Various aquatic creature repellant devices, particularly shark, have been proposed over the years. A large number of these devices appear to rely on the electro-perception of sharks which is performed by the ampullae of Lorenzini in the shark's nose and head. These sensory organs have been shown, for instance, by Dr. Adrianus J. Kalmijn, to be extremely sensitive to electrical fields in sea water. Using fields decreasing to 5 nVcm-1 at distances 24 cm to 30 cm from the field source, Kalmijn was able to stimulate feeding attacks in response to electric fields simulating prey. It should be appreciated that this research was conducted against the background that the human body, especially when the skin is damaged, creates substantially stronger bioelectric fields, which some sharks in the ocean can detect from distances up to at least 1 m. The galvanic fields of metallic objects are usually even stronger, which, according to Kalmijn, would explain much of the aberrant behavious of sharks in the presence of man and underwater gear.

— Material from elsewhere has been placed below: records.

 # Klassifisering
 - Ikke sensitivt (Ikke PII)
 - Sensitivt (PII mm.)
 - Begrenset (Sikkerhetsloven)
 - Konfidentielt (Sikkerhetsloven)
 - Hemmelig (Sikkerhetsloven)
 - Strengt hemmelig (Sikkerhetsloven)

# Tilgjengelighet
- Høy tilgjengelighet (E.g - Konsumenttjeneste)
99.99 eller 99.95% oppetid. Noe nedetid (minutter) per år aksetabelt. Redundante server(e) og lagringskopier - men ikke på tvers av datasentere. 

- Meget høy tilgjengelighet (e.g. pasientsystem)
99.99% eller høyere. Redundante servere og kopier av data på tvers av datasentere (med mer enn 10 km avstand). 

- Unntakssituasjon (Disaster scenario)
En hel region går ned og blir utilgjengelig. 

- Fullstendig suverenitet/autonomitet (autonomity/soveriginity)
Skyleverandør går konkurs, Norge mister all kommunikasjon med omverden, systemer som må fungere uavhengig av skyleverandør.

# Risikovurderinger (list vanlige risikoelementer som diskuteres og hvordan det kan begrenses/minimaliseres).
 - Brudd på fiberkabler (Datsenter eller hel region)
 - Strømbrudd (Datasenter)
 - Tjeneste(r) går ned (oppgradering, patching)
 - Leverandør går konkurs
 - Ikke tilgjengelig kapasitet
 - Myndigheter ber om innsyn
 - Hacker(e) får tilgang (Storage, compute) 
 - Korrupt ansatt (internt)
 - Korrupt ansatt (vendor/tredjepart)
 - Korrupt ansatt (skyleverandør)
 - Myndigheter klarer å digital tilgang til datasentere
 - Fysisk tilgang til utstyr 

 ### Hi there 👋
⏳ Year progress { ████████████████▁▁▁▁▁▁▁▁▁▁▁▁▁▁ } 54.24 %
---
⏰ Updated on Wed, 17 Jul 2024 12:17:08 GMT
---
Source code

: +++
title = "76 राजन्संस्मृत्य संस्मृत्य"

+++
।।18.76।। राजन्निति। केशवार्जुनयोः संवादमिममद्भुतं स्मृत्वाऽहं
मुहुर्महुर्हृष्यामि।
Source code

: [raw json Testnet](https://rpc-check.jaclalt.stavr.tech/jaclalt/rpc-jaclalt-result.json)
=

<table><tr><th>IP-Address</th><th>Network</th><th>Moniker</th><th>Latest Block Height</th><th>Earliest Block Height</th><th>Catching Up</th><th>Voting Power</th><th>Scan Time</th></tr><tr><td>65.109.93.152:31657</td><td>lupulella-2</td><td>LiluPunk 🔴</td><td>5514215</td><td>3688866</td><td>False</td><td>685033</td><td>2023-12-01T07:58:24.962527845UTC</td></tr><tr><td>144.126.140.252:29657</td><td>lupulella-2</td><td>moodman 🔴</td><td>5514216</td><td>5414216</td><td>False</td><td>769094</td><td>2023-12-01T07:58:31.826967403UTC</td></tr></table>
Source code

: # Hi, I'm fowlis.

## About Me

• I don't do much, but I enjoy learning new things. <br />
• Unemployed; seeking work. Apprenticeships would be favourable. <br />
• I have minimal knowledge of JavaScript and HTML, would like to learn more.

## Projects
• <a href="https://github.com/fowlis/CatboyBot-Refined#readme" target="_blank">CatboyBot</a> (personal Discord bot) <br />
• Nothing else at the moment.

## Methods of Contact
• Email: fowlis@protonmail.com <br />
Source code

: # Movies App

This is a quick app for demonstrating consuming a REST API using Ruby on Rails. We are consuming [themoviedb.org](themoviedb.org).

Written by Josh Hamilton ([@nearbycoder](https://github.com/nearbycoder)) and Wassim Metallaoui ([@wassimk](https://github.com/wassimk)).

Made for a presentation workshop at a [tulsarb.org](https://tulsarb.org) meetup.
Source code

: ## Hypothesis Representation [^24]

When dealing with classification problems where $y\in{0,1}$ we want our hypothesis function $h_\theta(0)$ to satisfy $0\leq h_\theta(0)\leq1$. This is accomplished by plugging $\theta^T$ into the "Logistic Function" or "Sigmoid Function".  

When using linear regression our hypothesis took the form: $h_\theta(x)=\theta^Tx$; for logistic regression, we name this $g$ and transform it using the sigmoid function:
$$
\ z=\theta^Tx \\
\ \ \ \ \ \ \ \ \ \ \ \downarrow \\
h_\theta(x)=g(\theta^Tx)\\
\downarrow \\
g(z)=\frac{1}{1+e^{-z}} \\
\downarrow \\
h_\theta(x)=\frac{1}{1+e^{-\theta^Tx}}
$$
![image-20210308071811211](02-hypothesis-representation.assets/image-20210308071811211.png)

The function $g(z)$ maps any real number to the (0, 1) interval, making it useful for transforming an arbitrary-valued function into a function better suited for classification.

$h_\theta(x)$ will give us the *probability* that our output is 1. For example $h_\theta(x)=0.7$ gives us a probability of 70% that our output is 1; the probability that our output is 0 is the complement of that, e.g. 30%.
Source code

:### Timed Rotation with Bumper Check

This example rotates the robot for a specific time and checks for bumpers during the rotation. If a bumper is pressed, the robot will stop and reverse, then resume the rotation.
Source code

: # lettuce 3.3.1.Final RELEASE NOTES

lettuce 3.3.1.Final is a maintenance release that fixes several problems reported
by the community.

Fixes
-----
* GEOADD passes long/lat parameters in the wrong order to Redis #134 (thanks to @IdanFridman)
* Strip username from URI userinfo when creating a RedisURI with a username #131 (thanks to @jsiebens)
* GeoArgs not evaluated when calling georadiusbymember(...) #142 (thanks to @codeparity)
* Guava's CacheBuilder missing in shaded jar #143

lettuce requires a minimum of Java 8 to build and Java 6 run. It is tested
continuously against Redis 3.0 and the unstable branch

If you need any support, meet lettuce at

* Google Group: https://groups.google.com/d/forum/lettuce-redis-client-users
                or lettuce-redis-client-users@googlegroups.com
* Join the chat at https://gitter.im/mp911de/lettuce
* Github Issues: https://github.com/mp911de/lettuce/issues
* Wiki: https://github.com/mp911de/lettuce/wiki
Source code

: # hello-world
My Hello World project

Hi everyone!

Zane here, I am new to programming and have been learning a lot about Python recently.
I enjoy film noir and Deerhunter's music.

Therefore, shark repulsion maybe achieved by overstressing their natural electro-sensors. The so-called ampullary receptors in sharks' physiology may allow them to sense electromagnetic radiations of preys' heartbeats, for example. Bandwidth of those sensors is within the Extremely Low Frequency range (<300 Hz) of the electromagnetic spectrum.
U.S. Pat. No. 5,566,643 defines a method and apparatus for controlling aquatic animals, particularly sharks, wherein electrodes are immersed in a body of water and an electric field is created between the electrodes by applying electrical pulses thereto. This patent elaborates about generating a current in salted water, whereas literature makes it clear that ampullary receptors are sensitive to electric fields rather than current flow. This U.S. patent utilizes, among other things, electrodes that are in direct contact with sea water (their device was tested with 1 ohm shunt resistance across electrodes to simulate sea water conditions), which imposes to implement current limiting in the circuitry to minimize current consumption. The apparatus is immersed in water with direct electrical contact with the radiating electrodes. In addition, a current sensor must be used to limit the current, otherwise the supply source would be depleted quickly. Two immersed electrodes with a given voltage gradient, generate a current flow that is a direct path between the electrodes. This occurs because the resistance of the water is of very low impedance and that current seeks for least resistance, hence this is direct path. In addition, U.S. Pat. No. 5,566,643 discloses the use of a fixed pulse frequency, therefore the pulse frequency does not change over time.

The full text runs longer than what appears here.